You can leave your greetings and messages to Larry here.
After getting a formal message about your transitioning to become a Professor Emeritus, streams of consciousness flew into my mind and tears came to my eyes. This is one of the times with mixed feelings. On the one hand, I wish there were the magic of “un-retiring” retirement. On the other hand, I know it is important for you to have more time of your own and to rest a bit more. On this important occasion of your going to have a bit and just a bit more time to rest (researchers, after all, love to research even after getting retired), I’d love to wish you well, happy, and strong in your life of retirement.
With warmest regards and deepest gratitude,
Thank you for everything you have done for our field.
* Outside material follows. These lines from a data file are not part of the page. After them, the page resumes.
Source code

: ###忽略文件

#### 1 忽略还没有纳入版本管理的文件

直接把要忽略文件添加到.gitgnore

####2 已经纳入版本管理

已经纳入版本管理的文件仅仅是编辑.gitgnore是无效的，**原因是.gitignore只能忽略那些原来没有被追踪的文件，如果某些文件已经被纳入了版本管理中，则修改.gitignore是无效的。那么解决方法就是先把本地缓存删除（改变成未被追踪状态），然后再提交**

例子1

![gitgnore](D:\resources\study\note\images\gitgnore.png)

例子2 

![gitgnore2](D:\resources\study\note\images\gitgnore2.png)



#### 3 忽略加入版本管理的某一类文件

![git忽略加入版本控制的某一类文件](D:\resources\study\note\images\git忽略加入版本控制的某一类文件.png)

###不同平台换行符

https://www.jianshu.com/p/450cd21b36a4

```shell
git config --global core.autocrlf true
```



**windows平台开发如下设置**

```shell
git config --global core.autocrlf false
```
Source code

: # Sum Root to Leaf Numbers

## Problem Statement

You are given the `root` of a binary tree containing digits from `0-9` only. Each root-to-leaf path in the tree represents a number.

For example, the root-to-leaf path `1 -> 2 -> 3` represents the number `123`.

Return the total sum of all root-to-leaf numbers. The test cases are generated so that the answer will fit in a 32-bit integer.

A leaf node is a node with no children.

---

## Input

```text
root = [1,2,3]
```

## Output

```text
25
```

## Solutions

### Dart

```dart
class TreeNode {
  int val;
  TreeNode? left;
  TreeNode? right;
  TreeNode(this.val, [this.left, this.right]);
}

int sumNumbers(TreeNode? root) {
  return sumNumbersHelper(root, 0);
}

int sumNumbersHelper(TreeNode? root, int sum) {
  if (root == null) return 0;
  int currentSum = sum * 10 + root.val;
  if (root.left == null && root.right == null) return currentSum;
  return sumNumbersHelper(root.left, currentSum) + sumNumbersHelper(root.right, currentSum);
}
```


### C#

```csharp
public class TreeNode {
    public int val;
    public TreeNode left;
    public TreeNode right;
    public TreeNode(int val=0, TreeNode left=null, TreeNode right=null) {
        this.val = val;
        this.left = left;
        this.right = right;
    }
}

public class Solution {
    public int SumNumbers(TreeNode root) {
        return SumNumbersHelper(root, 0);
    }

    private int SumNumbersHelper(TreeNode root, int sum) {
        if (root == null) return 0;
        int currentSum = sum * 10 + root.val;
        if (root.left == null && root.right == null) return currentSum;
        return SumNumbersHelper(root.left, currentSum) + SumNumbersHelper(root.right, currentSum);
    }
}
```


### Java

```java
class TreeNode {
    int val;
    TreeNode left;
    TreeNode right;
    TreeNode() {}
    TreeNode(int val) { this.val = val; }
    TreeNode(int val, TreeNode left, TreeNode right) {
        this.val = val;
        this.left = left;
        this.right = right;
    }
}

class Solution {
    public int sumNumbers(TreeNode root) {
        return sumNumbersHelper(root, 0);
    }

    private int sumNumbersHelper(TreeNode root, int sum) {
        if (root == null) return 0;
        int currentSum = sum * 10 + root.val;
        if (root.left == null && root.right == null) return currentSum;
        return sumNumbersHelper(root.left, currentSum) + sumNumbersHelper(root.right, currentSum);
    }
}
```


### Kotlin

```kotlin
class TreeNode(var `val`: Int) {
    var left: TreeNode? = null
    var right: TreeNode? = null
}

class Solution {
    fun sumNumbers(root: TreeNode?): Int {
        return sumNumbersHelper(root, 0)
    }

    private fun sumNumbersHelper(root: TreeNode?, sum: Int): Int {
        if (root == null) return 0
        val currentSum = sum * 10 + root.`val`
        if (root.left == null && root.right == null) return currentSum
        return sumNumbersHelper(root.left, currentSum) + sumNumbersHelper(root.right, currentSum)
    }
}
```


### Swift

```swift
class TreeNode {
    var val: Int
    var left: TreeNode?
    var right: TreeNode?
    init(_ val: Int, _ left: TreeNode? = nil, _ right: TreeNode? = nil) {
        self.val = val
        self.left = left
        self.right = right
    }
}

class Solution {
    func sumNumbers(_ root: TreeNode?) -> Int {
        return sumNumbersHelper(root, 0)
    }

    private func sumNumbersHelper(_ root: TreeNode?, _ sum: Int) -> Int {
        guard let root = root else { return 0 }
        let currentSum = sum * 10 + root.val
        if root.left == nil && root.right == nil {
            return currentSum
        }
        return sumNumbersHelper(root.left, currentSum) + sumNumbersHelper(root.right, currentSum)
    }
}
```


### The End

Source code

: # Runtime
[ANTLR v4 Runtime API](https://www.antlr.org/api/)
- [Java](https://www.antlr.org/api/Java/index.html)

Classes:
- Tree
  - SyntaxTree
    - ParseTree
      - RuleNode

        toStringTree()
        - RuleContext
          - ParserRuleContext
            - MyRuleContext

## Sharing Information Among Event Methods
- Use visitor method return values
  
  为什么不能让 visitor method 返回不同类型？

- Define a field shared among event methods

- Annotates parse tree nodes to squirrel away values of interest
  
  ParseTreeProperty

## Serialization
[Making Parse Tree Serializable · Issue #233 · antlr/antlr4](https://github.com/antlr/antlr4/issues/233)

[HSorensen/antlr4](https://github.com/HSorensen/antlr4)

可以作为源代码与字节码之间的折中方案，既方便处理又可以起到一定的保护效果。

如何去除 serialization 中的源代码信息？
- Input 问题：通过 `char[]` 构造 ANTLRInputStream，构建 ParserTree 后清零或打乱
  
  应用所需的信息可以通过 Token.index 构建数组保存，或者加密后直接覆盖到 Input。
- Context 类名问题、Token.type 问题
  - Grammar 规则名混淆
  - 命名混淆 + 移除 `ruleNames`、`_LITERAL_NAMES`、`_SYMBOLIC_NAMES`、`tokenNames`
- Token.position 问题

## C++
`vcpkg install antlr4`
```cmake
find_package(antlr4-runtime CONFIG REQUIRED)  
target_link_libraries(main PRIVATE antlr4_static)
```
And thank you for having taught me how to play that card game that this software doesn’t allow me to name.
Don’t know much about linguistics but do know you are a good friend. Congratulations on your achievements and a toast to to the new phase of your life.
It’s rather late to say, “Way to go, Larry” but way to go!! Warm congratulations from the Carballal-Doob family.
I didn’t see this message board. Congratulations, wishing you lots of fun and frivolity for your future, and thank you immensely for all the help you’ve given me over the years!
With warmest wishes,
Warmest congratulations on your retirement! It was an honor to learn from you and I will always appreciate not only your countless contributions to the field, and to our graduate education at Yale, but also your kindness.
I so wish I could be there at Hornucopia, but be there I cannot. I can’t put into words the impact you have had, and continue to have, on my research and career, so needless to say…
I hope you will be partaking of Grisotto alla Milanese or at least some good hamburgers and truth after the workshop.
My very best,
It is possible to thank you for some, but definitely not all, of the ways in which you helped me, inspired me, and made me grow as a scholar. For example, when you came to my first LSA talk on a Sunday morning at 8a.m. — to hear me talk about “mal”. I was a 2nd-year graduate student. That was just one example of your generosity that I was lucky enough to experience.
I hope you enjoy the years to come with the same joy and wit that we all love about you.
And of course, eating grisotto will never be the same.
I cannot express how I am grateful to you for suggesting wise, right directions whenever I agonize with subtle borderline cases.
I am sure you will always be with us at every relevant workshop and meeting to show us wise, right directions!
I came to learn about Hornucopia belatedly.
Many thanks for the horns of plenty of both the past and the future!